The problem: Decision logic in code is fragile. A small requirements change can require reorganizing deeply nested if/else statements. Hand-optimization is error-prone and hard to review.

The solution: Express requirements as a decision table. The compiler automatically:

  • Finds the optimal evaluation order
  • Eliminates duplicate code paths
  • Minimizes decision depth
  • Generates consistent, reviewable output

Domain experts maintain the spreadsheet. Programmers integrate the generated code.

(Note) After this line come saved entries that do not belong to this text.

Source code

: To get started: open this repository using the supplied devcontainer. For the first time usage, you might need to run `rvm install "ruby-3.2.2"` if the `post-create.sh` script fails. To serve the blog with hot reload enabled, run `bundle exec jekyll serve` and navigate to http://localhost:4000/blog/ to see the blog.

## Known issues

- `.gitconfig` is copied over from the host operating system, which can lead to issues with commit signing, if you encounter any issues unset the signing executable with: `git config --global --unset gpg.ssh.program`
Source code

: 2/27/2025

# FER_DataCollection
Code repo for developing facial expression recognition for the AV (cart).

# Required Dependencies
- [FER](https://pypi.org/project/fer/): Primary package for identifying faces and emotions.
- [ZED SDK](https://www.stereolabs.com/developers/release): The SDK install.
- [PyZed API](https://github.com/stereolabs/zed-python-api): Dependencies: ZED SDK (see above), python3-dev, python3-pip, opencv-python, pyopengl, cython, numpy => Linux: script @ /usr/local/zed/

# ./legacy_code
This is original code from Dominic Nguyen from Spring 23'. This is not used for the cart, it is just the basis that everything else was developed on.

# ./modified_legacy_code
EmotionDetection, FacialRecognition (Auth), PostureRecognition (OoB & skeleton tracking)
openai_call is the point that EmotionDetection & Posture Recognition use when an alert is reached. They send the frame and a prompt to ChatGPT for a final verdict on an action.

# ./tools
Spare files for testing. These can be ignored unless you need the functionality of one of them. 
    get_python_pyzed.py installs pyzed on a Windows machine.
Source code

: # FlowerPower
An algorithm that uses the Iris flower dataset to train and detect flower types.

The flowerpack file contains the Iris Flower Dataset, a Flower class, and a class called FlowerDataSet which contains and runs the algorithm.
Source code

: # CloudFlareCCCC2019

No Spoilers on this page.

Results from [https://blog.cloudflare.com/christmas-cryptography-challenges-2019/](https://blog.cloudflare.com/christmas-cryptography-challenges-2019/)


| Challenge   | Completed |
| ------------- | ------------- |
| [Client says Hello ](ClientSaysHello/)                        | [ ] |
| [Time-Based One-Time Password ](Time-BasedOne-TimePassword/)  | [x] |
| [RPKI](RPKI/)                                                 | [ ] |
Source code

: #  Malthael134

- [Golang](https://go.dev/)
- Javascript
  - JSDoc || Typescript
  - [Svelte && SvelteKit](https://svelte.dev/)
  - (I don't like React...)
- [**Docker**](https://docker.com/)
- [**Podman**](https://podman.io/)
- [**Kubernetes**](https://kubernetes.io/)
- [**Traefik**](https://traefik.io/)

Requirements stay traceable.

Real-World Origin

An early version of this program was developed in 1993 for avionics and embedded systems where:

  • Requirements change frequently but must remain traceable
  • Domain experts (not programmers) maintain the logic
  • Memory and execution time are constrained
  • Safety standards require deterministic behavior

The included power.dtc is an early version of an actual twin-engine aircraft power determination decision table.

How It Works

Decision Table (.dtc)  →  Pseudocode (.psu)  →  Target Language (.h, .c, etc.)
     CSV Format              Optimized DAG         Language-specific code
  1. Input: CSV formatted decision tables
  2. Compilation: dtc builds an optimized decision directed acyclic graph (DAG)
  3. Output: CSV formatted pseudocode with metadata documenting all names' values, indicating which are independent (input) and dependent (output)
  4. Translation: Language-specific tools (e.g., C.awk) generate final code

Input Format

Disjunctive normal form CSV format using a prefix character, '@', to indicate a decision (sub)table:

@resultName,dependentName1,dependentName2,...
resultValue1,dependentName1Value1,dependentName2Value1,...
resultValue2,dependentName1Value2,dependentName2Value2,...
...

Critical Constraints

Names' values must be mutually exclusive and exhaustive:

  • Mutually exclusive: Each value represents a distinct state (e.g., a signal cannot be both "green" and "red")
  • Exhaustive: The values must cover all possible states of the name (e.g., "green", "red", "yellow" covers all traffic light states)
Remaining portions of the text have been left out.